The current parameter settings of Cardano's rewards sharing scheme leave much to be desired in terms of fairness and promoting decentralization. minPoolCost puts small stakepools at a significant disadvantage. Replacing minPoolCost with a minPoolRate will ensure a level playing field for stakepools while providing sufficient sybil attack resistance. Additionally, the current setting of k, the optimal number of stakepools, is too low to provide an adequate pledge benefit. Increasing k will make the pledge benefit more effective and get delegations moving in hopes of helping single pool operators gain delegations.

The parameter changes in this proposal are an optimization of the current settings and are meant to improve the fairness and decentralization of Cardano. Furthermore, all changes suggested in this proposal have been specifically voiced by the Cardano community.

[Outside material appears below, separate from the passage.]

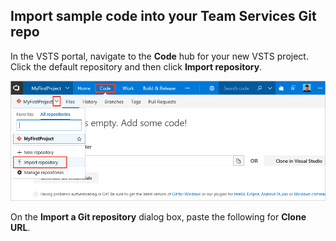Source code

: ## Import sample code into your Team Services Git repo

In the VSTS portal, navigate to the **Code** hub for your new VSTS project. Click the default repository and then click **Import repository**.

![Screenshot showing menu item to import a repository](../../apps/aspnet/ci/_shared/_img/import-repository-menu-item.png)

On the **Import a Git repository** dialog box, paste the following for **Clone URL**.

Motivation: why is this CIP necessary?

Definitions

Stakepool Operator (SPO)

  • The operator of a stakepool, can be a single person or an entity.

Multipool

  • A group or brand of stakepools operated by a single entity or stakepool operator.

ROS

  • Return on staking (often annualized and represented as a percentage of the initial investment).

Stakepool Viability Point

  • The amount of pledge required for a stakepool with zero delegations to distribute nonzero rewards to delegators (assuming minimum stakepool fees and ignoring luck in VRF block production, i.e., rewards are exactly proportional to stake).

Stakepool Competitive Point

  • The amount of pledge required for a stakepool with zero delegations to offer the same ROS as a fully-saturated stakepool with zero pledge (assuming minimum stakepool fees).

Stakepool Saturation Point

  • The maximum amount of total stake in a stakepool before total stakepool rewards are capped and ROS diminishes.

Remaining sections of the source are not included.